Dans les organisations, un malaise croissant se fait jour. Difficultés à recruter, fort turnover… Les salariés sont démobilisés par l’absurdité des tâches, la lenteur des process, l’étroitesse d’esprit, l’incapacité à changer la façon de faire les choses ou encore la difficulté d’agir. Le besoin d’appartenance, si important autrefois comme marqueur social, disparaît, de plus en plus remplacé par la recherche de sens. Par ailleurs, la nécessité de se transformer ne fait aucun doute.
Dans une réalité de plus en plus évolutive et incertaine, les cinq axiomes sur lesquels repose le management traditionnel (démarrer avec un objectif ; décider sur la base de gains attendus ; définir des rôles ; éviter les surprises ; résoudre des problèmes) semblent aujourd’hui avoir atteint leurs limites. Le modèle économique né au XIXe siècle, celui de la production de masse et sur lequel les entreprises ont bâti leur succès, est arrivé à sa fin.Or, la plupart des programmes de transformation mis en place depuis 20 ans peinent à atteindre leurs objectifs : délais non respectés, dispositifs qui ne vont pas assez loin…
Ce n’est pas faute, pourtant, de dépenser beaucoup d’énergie et d’argent pour des séminaires et autres actions de formation : empowerment (prise de pouvoir et d’initiative) des salariés, entrepreneuriat, intelligence collective, méditation, escape games, design thinking (méthode de gestion de l’innovation)… Mais rien n’y fait, le blues persiste.

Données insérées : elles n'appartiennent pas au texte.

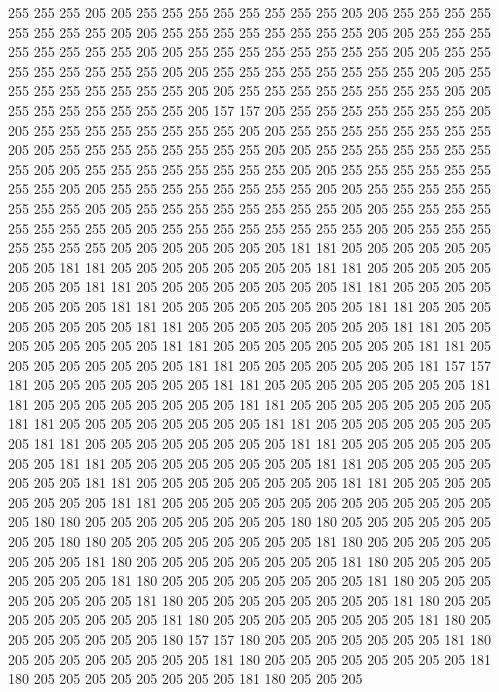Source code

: 255 255 255 205 205 255 255 255 255 255 255 255 255 205 205 255 255 255 255 255
255 255 255 205 205 255 255 255 255 255 255 255 255 205 205 255 255 255 255 255
255 255 255 205 205 255 255 255 255 255 255 255 255 205 205 255 255 255 255 255
255 255 255 205 205 255 255 255 255 255 255 255 255 205 205 255 255 255 255 255
255 255 255 205 205 255 255 255 255 255 255 255 255 205 205 255 255 255 255 255
255 255 205 157 157 205 255 255 255 255 255 255 255 205 205 255 255 255 255 255
255 255 255 205 205 255 255 255 255 255 255 255 255 205 205 255 255 255 255 255
255 255 255 205 205 255 255 255 255 255 255 255 255 205 205 255 255 255 255 255
255 255 255 205 205 255 255 255 255 255 255 255 255 205 205 255 255 255 255 255
255 255 255 205 205 255 255 255 255 255 255 255 255 205 205 255 255 255 255 255
255 255 255 205 205 255 255 255 255 255 255 255 255 205 205 255 255 255 255 255
255 255 255 205 205 255 255 255 255 255 255 255 205 205 205 205 205 205 205 181
181 205 205 205 205 205 205 205 205 181 181 205 205 205 205 205 205 205 205 181
181 205 205 205 205 205 205 205 205 181 181 205 205 205 205 205 205 205 205 181
181 205 205 205 205 205 205 205 205 181 181 205 205 205 205 205 205 205 205 181
181 205 205 205 205 205 205 205 205 181 181 205 205 205 205 205 205 205 205 181
181 205 205 205 205 205 205 205 205 181 181 205 205 205 205 205 205 205 205 181
181 205 205 205 205 205 205 205 205 181 181 205 205 205 205 205 205 205 181 157
157 181 205 205 205 205 205 205 205 181 181 205 205 205 205 205 205 205 205 181
181 205 205 205 205 205 205 205 205 181 181 205 205 205 205 205 205 205 205 181
181 205 205 205 205 205 205 205 205 181 181 205 205 205 205 205 205 205 205 181
181 205 205 205 205 205 205 205 205 181 181 205 205 205 205 205 205 205 205 181
181 205 205 205 205 205 205 205 205 181 181 205 205 205 205 205 205 205 205 181
181 205 205 205 205 205 205 205 205 181 181 205 205 205 205 205 205 205 205 181
181 205 205 205 205 205 205 205 205 205 205 205 205 205 205 180 180 205 205 205
205 205 205 205 205 180 180 205 205 205 205 205 205 205 205 180 180 205 205 205
205 205 205 205 205 181 180 205 205 205 205 205 205 205 205 181 180 205 205 205
205 205 205 205 205 181 180 205 205 205 205 205 205 205 205 181 180 205 205 205
205 205 205 205 205 181 180 205 205 205 205 205 205 205 205 181 180 205 205 205
205 205 205 205 205 181 180 205 205 205 205 205 205 205 205 181 180 205 205 205
205 205 205 205 205 181 180 205 205 205 205 205 205 205 180 157 157 180 205 205
205 205 205 205 205 181 180 205 205 205 205 205 205 205 205 181 180 205 205 205
205 205 205 205 205 181 180 205 205 205 205 205 205 205 205 181 180 205 205 205
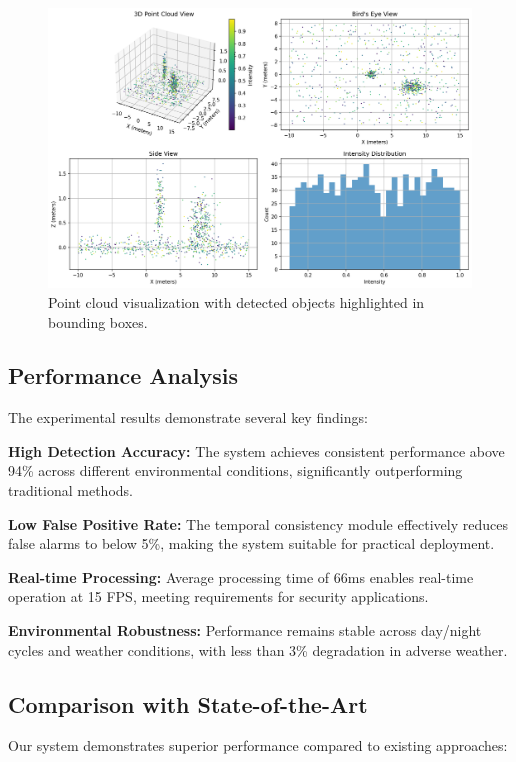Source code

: \documentclass[conference]{IEEEtran}
\begin{document}
\begin{figure}[htbp]
\centering
\includegraphics[width=\columnwidth]{point_cloud_visualization.png}
\caption{Point cloud visualization with detected objects highlighted in bounding boxes.}
\label{fig:pointcloud}
\end{figure}

\subsection{Performance Analysis}
The experimental results demonstrate several key findings:

\textbf{High Detection Accuracy:} The system achieves consistent performance above 94\% across different environmental conditions, significantly outperforming traditional methods.

\textbf{Low False Positive Rate:} The temporal consistency module effectively reduces false alarms to below 5\%, making the system suitable for practical deployment.

\textbf{Real-time Processing:} Average processing time of 66ms enables real-time operation at 15 FPS, meeting requirements for security applications.

\textbf{Environmental Robustness:} Performance remains stable across day/night cycles and weather conditions, with less than 3\% degradation in adverse weather.

\subsection{Comparison with State-of-the-Art}
Our system demonstrates superior performance compared to existing approaches:
\end{document}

Explication des auteurs à ces échecs persistants : les méthodes appliquées pour se transformer ne tiennent pas compte de ces changements. Ils évoquent la longue liste des échecs en la matière : les approches sociologiques ne donnent pas de solutions concrètes, tandis que les psychologiques ramènent tout à l’individu, en faisant abstraction du contexte.
Autres tentatives avortées : la libération complète de tout management, ou encore l’intrapreneuriat (mobilisation de l’entrepreneuriat au sein des organisations). « Une raison est peut-être que ces modes de gestion sont difficiles à mettre en œuvre en parce qu’ils éludent la question du pouvoir, qui est centrale dans une organisation », évoquent les auteurs (p.15). Autres « fausses causes de l’échec » : la vision, l’exécution, la résistance au changement, la communication, le leadership, les valeurs, l’entrepreneuriat... Il manque seulement aux dirigeants un « code » pour lire l’organisation et agir dessus.
Par le terme de « modèles mentaux », on désigne le filtre composé des hypothèses, des croyances et de valeurs que nous utilisons pour décrypter le monde. Les modèles mentaux se construisent à partir de nos cinq sens, de nos expériences passées, vécues ou empruntées à d’autres, ainsi que de notre environnement géographique, culturel, social, intellectuel, imaginaire. Par exemple, le budget, manière de se représenter les flux financiers à venir de l’entreprise, est un modèle mental à la fois individuel et collectif. La notion est mise en avant par un vaste corpus de recherche en psychologie, psychiatrie, et neurosciences notamment. C’est un élément clé de la psyché humaine.
Les modèles mentaux sont des points d’entrée dans la culture de l’organisation. Au sein des entreprises, les modèles mentaux se renforcent continuellement par le jeu du recrutement, de l’intégration et des départs. Or, les dirigeants ont très rarement conscience d’avoir un modèle mental, sans doute parce qu’ils sont prisonniers d’un modèle mental particulier, celui de la pensée analytique et causale. Le changement est donc difficile parce qu’il revient à remettre en question des modèles mentaux profondément ancrés, tant en chaque individu qu’au sein des organisations en tant qu’élément essentiel de leur identité, et surtout invisibles. Et parce qu’ils ont, de longue date, prouvé leur efficacité.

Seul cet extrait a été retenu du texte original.